Administrator Guide: Active-Standby redundancy v.2

Table of contents

Overview

This document describes the feature that is called "High Availability" in technical terms (as there is a module with this name) and "Active-Standby set-up" in our marketing documentation. The Active-Standby architecture is a set-up with two SOPs, first being called haMaster and the other one Clone SOP. One is active and processes the services requested by the users. The other one is ready to start working, but doesn't participate in the processing. It is an exact copy of the haMaster SOP. The configuration of the haMaster server is synced automatically to the Clone SOP at the SMP level.

In the event of a failure of the active, a switch-over procedure can be executed to let the Clone SOP take the role of the active in place of the haMaster, either temporary or permanently.

Note the difference with Active-Active set-ups: in that case, it's also possible to have two SOPs where one processes the services and the other one doesn't immediately participate.

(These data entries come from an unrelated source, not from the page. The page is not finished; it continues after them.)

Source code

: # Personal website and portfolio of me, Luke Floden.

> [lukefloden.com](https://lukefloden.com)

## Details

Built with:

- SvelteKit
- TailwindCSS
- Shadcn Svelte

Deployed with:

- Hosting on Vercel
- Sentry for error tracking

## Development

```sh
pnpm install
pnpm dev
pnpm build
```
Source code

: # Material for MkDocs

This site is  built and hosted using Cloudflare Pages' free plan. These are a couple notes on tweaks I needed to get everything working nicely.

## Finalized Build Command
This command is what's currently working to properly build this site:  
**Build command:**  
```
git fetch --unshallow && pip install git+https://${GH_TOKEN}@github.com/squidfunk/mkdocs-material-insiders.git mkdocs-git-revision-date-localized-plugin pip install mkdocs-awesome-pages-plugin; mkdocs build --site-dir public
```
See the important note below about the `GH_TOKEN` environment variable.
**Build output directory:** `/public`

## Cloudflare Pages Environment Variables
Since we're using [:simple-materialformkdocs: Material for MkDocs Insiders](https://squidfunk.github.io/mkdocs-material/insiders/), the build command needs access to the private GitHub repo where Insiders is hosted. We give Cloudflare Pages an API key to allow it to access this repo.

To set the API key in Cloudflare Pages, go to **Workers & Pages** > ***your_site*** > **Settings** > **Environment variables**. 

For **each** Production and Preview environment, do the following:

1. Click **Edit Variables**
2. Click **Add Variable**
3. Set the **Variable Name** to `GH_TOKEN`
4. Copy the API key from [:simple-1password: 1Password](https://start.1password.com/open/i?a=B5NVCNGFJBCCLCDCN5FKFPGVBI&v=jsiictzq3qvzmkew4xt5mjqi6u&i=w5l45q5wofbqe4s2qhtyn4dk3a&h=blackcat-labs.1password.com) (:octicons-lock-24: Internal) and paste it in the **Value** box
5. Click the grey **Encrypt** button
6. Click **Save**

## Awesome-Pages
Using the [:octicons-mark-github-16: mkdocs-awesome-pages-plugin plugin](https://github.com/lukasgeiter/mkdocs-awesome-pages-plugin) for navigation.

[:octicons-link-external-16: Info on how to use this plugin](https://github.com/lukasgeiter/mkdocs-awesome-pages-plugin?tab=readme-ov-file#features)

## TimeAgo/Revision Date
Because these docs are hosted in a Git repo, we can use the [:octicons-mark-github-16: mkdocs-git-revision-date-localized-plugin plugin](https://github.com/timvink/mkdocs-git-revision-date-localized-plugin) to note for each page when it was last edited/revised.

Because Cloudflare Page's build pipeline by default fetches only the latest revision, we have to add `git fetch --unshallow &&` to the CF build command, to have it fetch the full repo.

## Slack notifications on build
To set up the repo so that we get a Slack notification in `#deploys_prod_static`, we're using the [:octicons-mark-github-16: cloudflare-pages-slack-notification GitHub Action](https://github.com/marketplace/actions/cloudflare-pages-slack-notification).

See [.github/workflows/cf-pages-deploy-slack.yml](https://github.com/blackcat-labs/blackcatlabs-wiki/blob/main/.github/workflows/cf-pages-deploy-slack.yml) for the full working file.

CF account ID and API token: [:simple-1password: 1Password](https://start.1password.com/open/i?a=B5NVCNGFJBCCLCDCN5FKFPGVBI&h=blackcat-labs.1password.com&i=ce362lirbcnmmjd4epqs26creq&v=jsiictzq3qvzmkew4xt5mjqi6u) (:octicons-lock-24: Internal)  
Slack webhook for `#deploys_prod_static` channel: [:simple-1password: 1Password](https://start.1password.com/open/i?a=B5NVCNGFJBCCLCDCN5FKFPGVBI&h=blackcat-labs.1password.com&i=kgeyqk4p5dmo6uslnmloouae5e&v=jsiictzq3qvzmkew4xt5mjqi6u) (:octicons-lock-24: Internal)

The difference is that in an Active-Active set-up, the two SOPs are independent and not clones: each SOP has its own IP address and configuration. In case one SOP goes down, the other one can take over automatically. The set-up described in this section requires a short manual intervention.

Active and standby SOPs

Let's define what are the role of a SOP in an Active/Standby setup and their possible states.

Role

A SOP is either an haMaster or a Clone SOP. This is part of the SOP definition and does not change. The haMaster is the main SOP you will configure on the SMP. The Clone SOP is an exact copy of the haMaster SOP. All changes made on the haMaster are pushed on the Clone SOP at the same time. On the SMP, the SOP under the SOP Level column is the haMaster and the SOP under Clone Level is the Clone.

In an Active/Standby setup a SOP can have the role of active or standby (backup). By default the haMaster SOP is the active SOP and the Clone SOP is the standby. But the roles can be inverted by a manual operations. You can see the current roles in the SOP Shell and on the SMP (see below).

States

Independently of the Active/Standby setup, every SOP has a connectivity state: up or down depending on the status of the connection to the SMP.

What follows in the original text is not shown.